I didn't boohoo after she left, because as I told her, I was just so glad she got to come and stay as long as she did. And I am so filled with appreciation for Jason and his mom, who handled the kids all this time. We had a great visit. In addition to cooking, child care, and seeing me through the first two weeks of my chemotherapy (which went really well), she also cleaned and organized my two linen closets, cleaned out Matt's and my closet, did several craft projects, and painted a table.

She also shopped a prodigious amount. I miss her so much already!

I just wanted to pop in and say that she'll be back in the blogging saddle soon, after she flies over all those thousands of miles of ocean. XOXOXO--Becky

Saturday, May 1, 2010

And then, during the cuticle trim, it happened.

Well I, personally, am proud of our accomplishments today.

First, Becky and I got pedicures--courtesy of my mother-in-law. (Thanks, Jan!)

Yes, I thought you might be interested in viewing our freshly painted toes. Mine are the ones in the green flip flops. My dad always makes fun of what he calls my "freakish looking" pinky toes. But I am not ashamed. After all, I can blame genetics for those gimpy toes--I'm sure he's in some way responsible for it.

Becky and I were picking out magazines to read during our pedicures, and in a moment of sisterly synchronicity, chose copies of the same People magazine. And that's when we had a genius idea.

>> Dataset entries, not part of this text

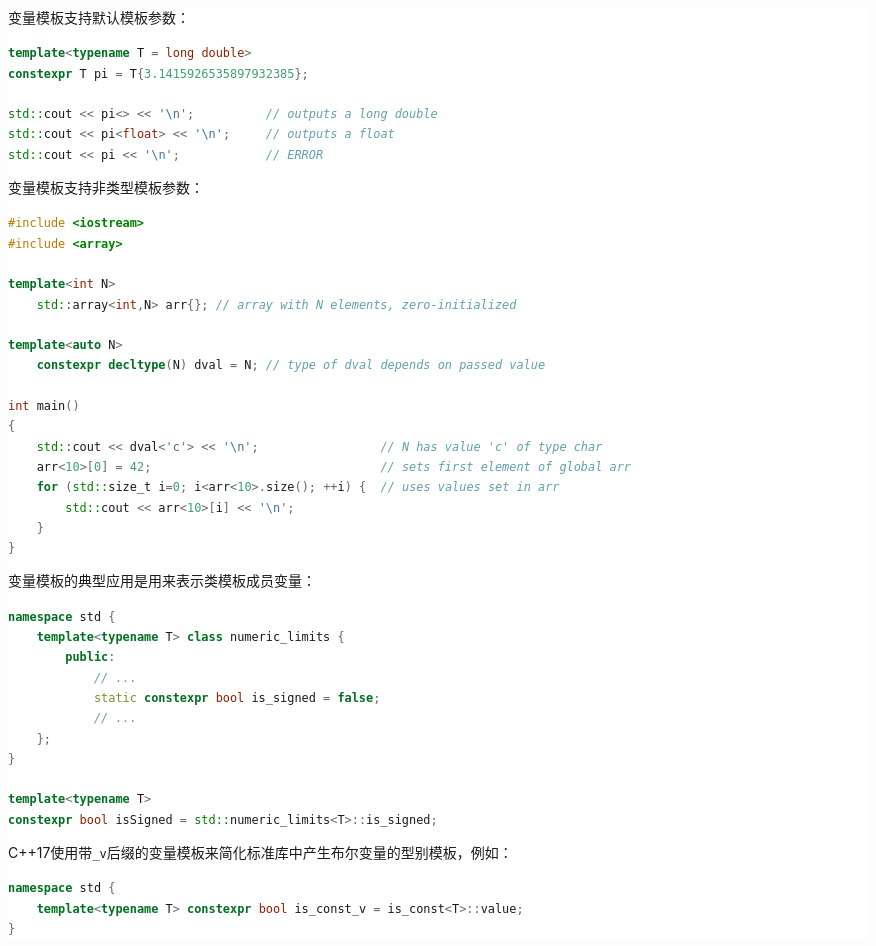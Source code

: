 变量模板支持默认模板参数：

```cpp
template<typename T = long double>
constexpr T pi = T{3.1415926535897932385};

std::cout << pi<> << '\n';          // outputs a long double
std::cout << pi<float> << '\n';     // outputs a float
std::cout << pi << '\n';            // ERROR
```

变量模板支持非类型模板参数：

```cpp
#include <iostream>
#include <array>

template<int N>
    std::array<int,N> arr{}; // array with N elements, zero-initialized

template<auto N>
    constexpr decltype(N) dval = N; // type of dval depends on passed value

int main()
{
    std::cout << dval<'c'> << '\n';                 // N has value 'c' of type char
    arr<10>[0] = 42;                                // sets first element of global arr
    for (std::size_t i=0; i<arr<10>.size(); ++i) {  // uses values set in arr
        std::cout << arr<10>[i] << '\n';
    }
}
```

变量模板的典型应用是用来表示类模板成员变量：

```cpp
namespace std {
    template<typename T> class numeric_limits {
        public:
            // ...
            static constexpr bool is_signed = false;
            // ...
    };
}

template<typename T>
constexpr bool isSigned = std::numeric_limits<T>::is_signed;
```

C++17使用带`_v`后缀的变量模板来简化标准库中产生布尔变量的型别模板，例如：

```cpp
namespace std {
    template<typename T> constexpr bool is_const_v = is_const<T>::value;
}
```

The magazine had two separate snippets: one about teenage mother/minor celebrity Jamie Lynn Spears and one about teenage mother/minor celebrity Bristol Palin. When we saw that, true inspiration hit. We felt a little like Edison must have, when he was all, "Hey--what if I made some light bulb thingys?" Or like when Einstein was like, "Hey--E equals MC or whatever." What if, Becky and I mused, the next big reality TV show followed Bristol and Jamie Lynn getting an apartment together in insert name of big city here and raising their babies together?

Oh, the zany teen misadventures that show would feature! Oh, the crazy misunderstandings! Oh, the fodder for our reality TV driven culture! How has no one thought of this before?

So, when you see it advertised on E! or MTV, remember--you read it here first. Maybe my freaky little toes have are indicative of a good idea gene or something.